Certified Regulatory Compliance Manager Exam: Bank Action for Cashier's Check and Deposit Transactions

Bank Action for Cashier's Check and Deposit Transactions

Prev Question Next Question

Question

The manager of Main Street branch calls and relates the following information: John Smith purchased a cashier's check for $1,000 cash at 10:00 a. m. on

Tuesday. At 11:30 a. m. Mr. Smith returned and purchased a cashier's check for $2,500 cash and deposited traveler's checks totaling $9,000 into his checking account. At 4:00 p.m. Mr. Smith returned and deposited $8,000 cash into his checking account. This deposit was after normal banking hours, so it was recorded as of Wednesday's business date. What action should the bank take?

Answers

Explanations

Click on the arrows to vote for the correct answer

A. B. C. D.

D

The bank should take action to comply with the Bank Secrecy Act (BSA) and anti-money laundering (AML) regulations. In this case, the bank should consider filing a Currency Transaction Report (CTR) and/or recording the transactions on the monetary instrument sales log.

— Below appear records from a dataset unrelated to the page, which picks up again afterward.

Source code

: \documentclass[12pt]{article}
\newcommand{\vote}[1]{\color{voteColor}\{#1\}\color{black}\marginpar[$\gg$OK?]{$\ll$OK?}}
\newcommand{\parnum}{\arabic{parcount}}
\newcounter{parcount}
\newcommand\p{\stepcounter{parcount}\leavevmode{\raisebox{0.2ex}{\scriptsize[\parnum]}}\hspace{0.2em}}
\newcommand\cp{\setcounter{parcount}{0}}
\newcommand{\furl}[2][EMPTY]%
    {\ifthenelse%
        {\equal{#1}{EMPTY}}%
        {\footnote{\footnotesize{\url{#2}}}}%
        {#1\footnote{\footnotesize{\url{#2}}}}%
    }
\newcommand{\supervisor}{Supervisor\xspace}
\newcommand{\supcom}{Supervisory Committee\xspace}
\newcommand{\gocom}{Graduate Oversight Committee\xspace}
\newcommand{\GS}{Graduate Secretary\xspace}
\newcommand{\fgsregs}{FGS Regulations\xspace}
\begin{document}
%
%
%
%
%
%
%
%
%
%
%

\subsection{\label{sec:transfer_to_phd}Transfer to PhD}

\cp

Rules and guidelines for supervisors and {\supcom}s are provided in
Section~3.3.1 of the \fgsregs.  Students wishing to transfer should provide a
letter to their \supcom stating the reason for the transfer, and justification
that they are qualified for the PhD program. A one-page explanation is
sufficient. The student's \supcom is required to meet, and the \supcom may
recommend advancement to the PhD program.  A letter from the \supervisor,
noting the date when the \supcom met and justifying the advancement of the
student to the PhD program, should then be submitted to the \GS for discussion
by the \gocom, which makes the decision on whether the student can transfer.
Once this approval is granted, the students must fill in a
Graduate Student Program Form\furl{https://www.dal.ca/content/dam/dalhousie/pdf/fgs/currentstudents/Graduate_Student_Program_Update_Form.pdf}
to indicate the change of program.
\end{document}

A Currency Transaction Report (CTR) is a form that must be filed with the Financial Crimes Enforcement Network (FinCEN) by banks and other financial institutions for transactions involving currency (cash) in excess of $10,000 in a single business day. The purpose of the CTR is to detect and deter money laundering and other criminal activities.

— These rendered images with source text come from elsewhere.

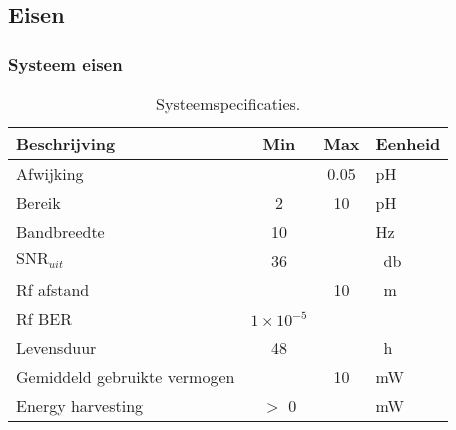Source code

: \subsection*{Eisen}
\begin{frame}
    \frametitle{Systeem eisen}

    \begin{table}[ht]
        \centering
        \begin{tabular}{|l|c c|l|}
            \hline
            Beschrijving                    & Min               & Max   & Eenheid           \\
            \hline 
            Afwijking                       &                   & 0.05  & pH                \\ 
            Bereik                          & 2                 & 10    & pH                \\
            Bandbreedte                     & 10                &       & Hz                \\
            $\mathrm{SNR}_{uit}$            & 36                &       & \qty{}{\decibel}  \\
            Rf afstand                      &                   & 10    & \qty{}{\meter}    \\
            Rf BER                          & $1\times10^{-5}$  &       &                   \\
            Levensduur                      & 48                &       & \qty{}{\hour}     \\
            Gemiddeld gebruikte vermogen    &                   & 10    & mW                \\
            Energy harvesting               & $>$ 0             &       & mW                \\
            \hline
        \end{tabular}
        \caption{Systeemspecificaties.}
        \label{tab:systemSpecs}
    \end{table}

\end{frame}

In this case, the bank did not have a single transaction that exceeded the $10,000 threshold. However, the bank should still consider filing a CTR because the total of the transactions involving cash on Tuesday (i.e., $1,000 + $2,500 = $3,500) is close to the $10,000 threshold. The bank should also be aware that structuring (i.e., breaking up a larger transaction into smaller transactions to avoid the $10,000 reporting threshold) is illegal, and if the bank suspects that Mr. Smith is structuring his transactions, the bank should file a Suspicious Activity Report (SAR) with FinCEN.

In addition to the CTR, the bank should also consider recording the transactions on the monetary instrument sales log. This log is used to track the sale of monetary instruments (e.g., cashier's checks, traveler's checks, money orders) and is required under the BSA for transactions involving more than $3,000 in monetary instruments. In this case, the total of the monetary instrument transactions on Tuesday (i.e., $1,000 + $2,500 + $9,000 = $12,500) exceeds the $3,000 threshold, so the bank should record the transactions on the log.

Therefore, the correct answer is B. File a Currency Transaction Report (CTR) for $11,500. The bank should file a CTR for the total of the cash transactions on Tuesday ($1,000 + $2,500 = $3,500) and the cash deposit on Wednesday ($8,000), which brings the total to $11,500. The bank should also record the transactions on the monetary instrument sales log.